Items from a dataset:
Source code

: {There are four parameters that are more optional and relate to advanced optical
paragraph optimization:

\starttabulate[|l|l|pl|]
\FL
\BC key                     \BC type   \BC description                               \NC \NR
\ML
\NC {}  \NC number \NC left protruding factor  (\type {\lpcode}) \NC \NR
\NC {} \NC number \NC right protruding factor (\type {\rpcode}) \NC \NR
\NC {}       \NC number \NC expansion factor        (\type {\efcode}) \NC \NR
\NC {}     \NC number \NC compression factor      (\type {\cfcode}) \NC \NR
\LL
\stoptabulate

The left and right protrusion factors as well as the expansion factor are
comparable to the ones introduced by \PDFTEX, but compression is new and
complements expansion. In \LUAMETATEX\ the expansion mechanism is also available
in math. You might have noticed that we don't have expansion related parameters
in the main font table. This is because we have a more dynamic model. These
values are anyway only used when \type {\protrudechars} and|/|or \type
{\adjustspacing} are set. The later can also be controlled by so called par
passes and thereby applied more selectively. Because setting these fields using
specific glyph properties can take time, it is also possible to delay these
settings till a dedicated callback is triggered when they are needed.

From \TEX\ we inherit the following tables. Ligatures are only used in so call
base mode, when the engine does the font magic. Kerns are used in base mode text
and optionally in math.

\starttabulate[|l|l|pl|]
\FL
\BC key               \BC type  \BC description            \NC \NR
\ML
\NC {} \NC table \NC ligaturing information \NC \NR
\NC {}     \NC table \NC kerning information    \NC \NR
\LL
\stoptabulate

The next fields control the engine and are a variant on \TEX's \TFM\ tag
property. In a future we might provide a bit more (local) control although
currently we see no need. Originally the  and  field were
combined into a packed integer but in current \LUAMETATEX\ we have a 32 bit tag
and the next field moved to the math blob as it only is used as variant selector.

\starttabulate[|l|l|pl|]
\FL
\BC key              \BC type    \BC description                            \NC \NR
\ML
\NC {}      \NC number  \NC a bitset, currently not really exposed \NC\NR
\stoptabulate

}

* * *

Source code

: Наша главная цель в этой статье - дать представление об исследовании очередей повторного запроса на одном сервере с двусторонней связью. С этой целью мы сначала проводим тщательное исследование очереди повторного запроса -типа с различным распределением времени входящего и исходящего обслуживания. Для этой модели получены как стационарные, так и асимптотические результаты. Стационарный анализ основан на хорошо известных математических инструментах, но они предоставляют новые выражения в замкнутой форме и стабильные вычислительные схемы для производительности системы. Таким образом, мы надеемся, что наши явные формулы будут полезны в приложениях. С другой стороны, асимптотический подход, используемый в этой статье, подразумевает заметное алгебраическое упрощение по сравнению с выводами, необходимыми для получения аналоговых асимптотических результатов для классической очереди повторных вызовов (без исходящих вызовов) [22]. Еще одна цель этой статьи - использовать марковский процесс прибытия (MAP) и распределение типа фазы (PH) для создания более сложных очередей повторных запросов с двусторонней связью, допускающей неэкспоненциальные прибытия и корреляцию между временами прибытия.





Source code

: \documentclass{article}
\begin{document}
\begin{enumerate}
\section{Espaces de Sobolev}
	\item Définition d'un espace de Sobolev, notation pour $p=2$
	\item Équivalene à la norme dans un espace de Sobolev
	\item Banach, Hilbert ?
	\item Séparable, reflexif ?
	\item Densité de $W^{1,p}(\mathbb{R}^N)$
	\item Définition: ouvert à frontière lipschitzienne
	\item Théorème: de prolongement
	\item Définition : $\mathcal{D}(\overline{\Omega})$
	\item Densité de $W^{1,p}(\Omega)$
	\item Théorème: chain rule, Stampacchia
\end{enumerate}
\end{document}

...

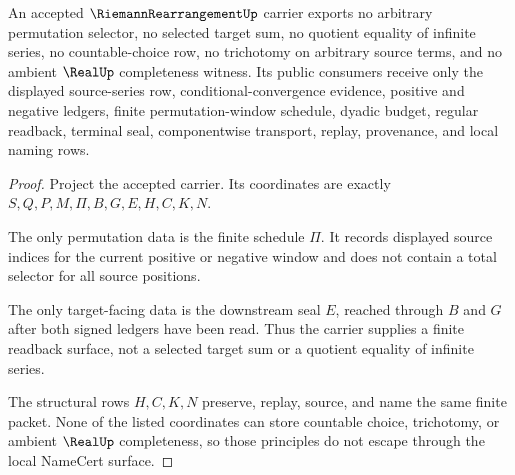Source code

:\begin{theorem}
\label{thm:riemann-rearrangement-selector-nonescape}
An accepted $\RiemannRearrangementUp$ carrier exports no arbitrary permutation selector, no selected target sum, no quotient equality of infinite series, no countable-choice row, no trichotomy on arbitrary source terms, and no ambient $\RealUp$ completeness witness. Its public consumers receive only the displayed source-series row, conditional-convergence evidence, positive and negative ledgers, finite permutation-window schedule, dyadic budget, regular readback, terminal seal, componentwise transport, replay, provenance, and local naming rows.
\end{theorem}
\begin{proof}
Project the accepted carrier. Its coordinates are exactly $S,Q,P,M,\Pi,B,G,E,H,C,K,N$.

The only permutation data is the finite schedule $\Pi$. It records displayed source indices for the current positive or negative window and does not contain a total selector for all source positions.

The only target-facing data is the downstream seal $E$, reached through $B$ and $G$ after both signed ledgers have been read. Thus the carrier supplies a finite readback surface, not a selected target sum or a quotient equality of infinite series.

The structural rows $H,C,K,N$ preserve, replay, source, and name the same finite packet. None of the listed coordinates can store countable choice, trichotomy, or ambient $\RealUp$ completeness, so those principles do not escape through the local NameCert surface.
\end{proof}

→ WORK ORDER
A word-for-word copy of the lines above from the one with "number \NC left" through the one with "complements expansion. In", inclusive, is the only output wanted.

→ TASK RESULT
\NC {}  \NC number \NC left protruding factor  (\type {\lpcode}) \NC \NR
\NC {} \NC number \NC right protruding factor (\type {\rpcode}) \NC \NR
\NC {}       \NC number \NC expansion factor        (\type {\efcode}) \NC \NR
\NC {}     \NC number \NC compression factor      (\type {\cfcode}) \NC \NR
\LL
\stoptabulate

The left and right protrusion factors as well as the expansion factor are
comparable to the ones introduced by \PDFTEX, but compression is new and
complements expansion. In \LUAMETATEX\ the expansion mechanism is also available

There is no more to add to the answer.